Task directions: Please copy all of the records exactly, leaving nothing out.
• • •
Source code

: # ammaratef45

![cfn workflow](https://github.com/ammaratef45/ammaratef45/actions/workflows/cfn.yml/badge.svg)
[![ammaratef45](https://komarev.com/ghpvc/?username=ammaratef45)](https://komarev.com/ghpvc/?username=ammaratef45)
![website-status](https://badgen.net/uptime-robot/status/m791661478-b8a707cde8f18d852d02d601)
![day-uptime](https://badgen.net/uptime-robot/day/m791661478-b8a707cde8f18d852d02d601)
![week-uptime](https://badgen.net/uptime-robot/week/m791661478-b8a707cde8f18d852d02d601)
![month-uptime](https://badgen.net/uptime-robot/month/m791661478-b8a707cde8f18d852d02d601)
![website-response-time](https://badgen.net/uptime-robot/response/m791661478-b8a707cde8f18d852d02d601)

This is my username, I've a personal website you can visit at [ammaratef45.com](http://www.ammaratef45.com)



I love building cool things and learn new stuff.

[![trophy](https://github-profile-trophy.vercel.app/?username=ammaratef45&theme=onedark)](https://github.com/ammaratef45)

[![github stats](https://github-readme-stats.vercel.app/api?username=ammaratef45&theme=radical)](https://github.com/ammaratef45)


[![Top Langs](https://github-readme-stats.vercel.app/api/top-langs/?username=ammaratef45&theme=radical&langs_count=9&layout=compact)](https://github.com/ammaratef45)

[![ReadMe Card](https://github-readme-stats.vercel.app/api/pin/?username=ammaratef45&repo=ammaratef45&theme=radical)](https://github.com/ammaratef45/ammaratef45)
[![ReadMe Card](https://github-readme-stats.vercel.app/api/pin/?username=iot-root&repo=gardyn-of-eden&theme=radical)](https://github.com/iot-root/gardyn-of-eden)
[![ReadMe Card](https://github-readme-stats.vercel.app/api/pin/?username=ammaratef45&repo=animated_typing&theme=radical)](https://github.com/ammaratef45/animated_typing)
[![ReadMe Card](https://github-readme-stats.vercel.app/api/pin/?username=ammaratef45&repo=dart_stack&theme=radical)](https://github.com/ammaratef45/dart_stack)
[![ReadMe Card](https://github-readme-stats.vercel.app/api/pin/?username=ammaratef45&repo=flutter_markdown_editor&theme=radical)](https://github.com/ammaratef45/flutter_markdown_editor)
• • •
Finished task:
Source code

: # ammaratef45

![cfn workflow](https://github.com/ammaratef45/ammaratef45/actions/workflows/cfn.yml/badge.svg)
[![ammaratef45](https://komarev.com/ghpvc/?username=ammaratef45)](https://komarev.com/ghpvc/?username=ammaratef45)
![website-status](https://badgen.net/uptime-robot/status/m791661478-b8a707cde8f18d852d02d601)
![day-uptime](https://badgen.net/uptime-robot/day/m791661478-b8a707cde8f18d852d02d601)
![week-uptime](https://badgen.net/uptime-robot/week/m791661478-b8a707cde8f18d852d02d601)
![month-uptime](https://badgen.net/uptime-robot/month/m791661478-b8a707cde8f18d852d02d601)
![website-response-time](https://badgen.net/uptime-robot/response/m791661478-b8a707cde8f18d852d02d601)

This is my username, I've a personal website you can visit at [ammaratef45.com](http://www.ammaratef45.com)



I love building cool things and learn new stuff.

[![trophy](https://github-profile-trophy.vercel.app/?username=ammaratef45&theme=onedark)](https://github.com/ammaratef45)

[![github stats](https://github-readme-stats.vercel.app/api?username=ammaratef45&theme=radical)](https://github.com/ammaratef45)


[![Top Langs](https://github-readme-stats.vercel.app/api/top-langs/?username=ammaratef45&theme=radical&langs_count=9&layout=compact)](https://github.com/ammaratef45)

[![ReadMe Card](https://github-readme-stats.vercel.app/api/pin/?username=ammaratef45&repo=ammaratef45&theme=radical)](https://github.com/ammaratef45/ammaratef45)
[![ReadMe Card](https://github-readme-stats.vercel.app/api/pin/?username=iot-root&repo=gardyn-of-eden&theme=radical)](https://github.com/iot-root/gardyn-of-eden)
[![ReadMe Card](https://github-readme-stats.vercel.app/api/pin/?username=ammaratef45&repo=animated_typing&theme=radical)](https://github.com/ammaratef45/animated_typing)
[![ReadMe Card](https://github-readme-stats.vercel.app/api/pin/?username=ammaratef45&repo=dart_stack&theme=radical)](https://github.com/ammaratef45/dart_stack)
[![ReadMe Card](https://github-readme-stats.vercel.app/api/pin/?username=ammaratef45&repo=flutter_markdown_editor&theme=radical)](https://github.com/ammaratef45/flutter_markdown_editor)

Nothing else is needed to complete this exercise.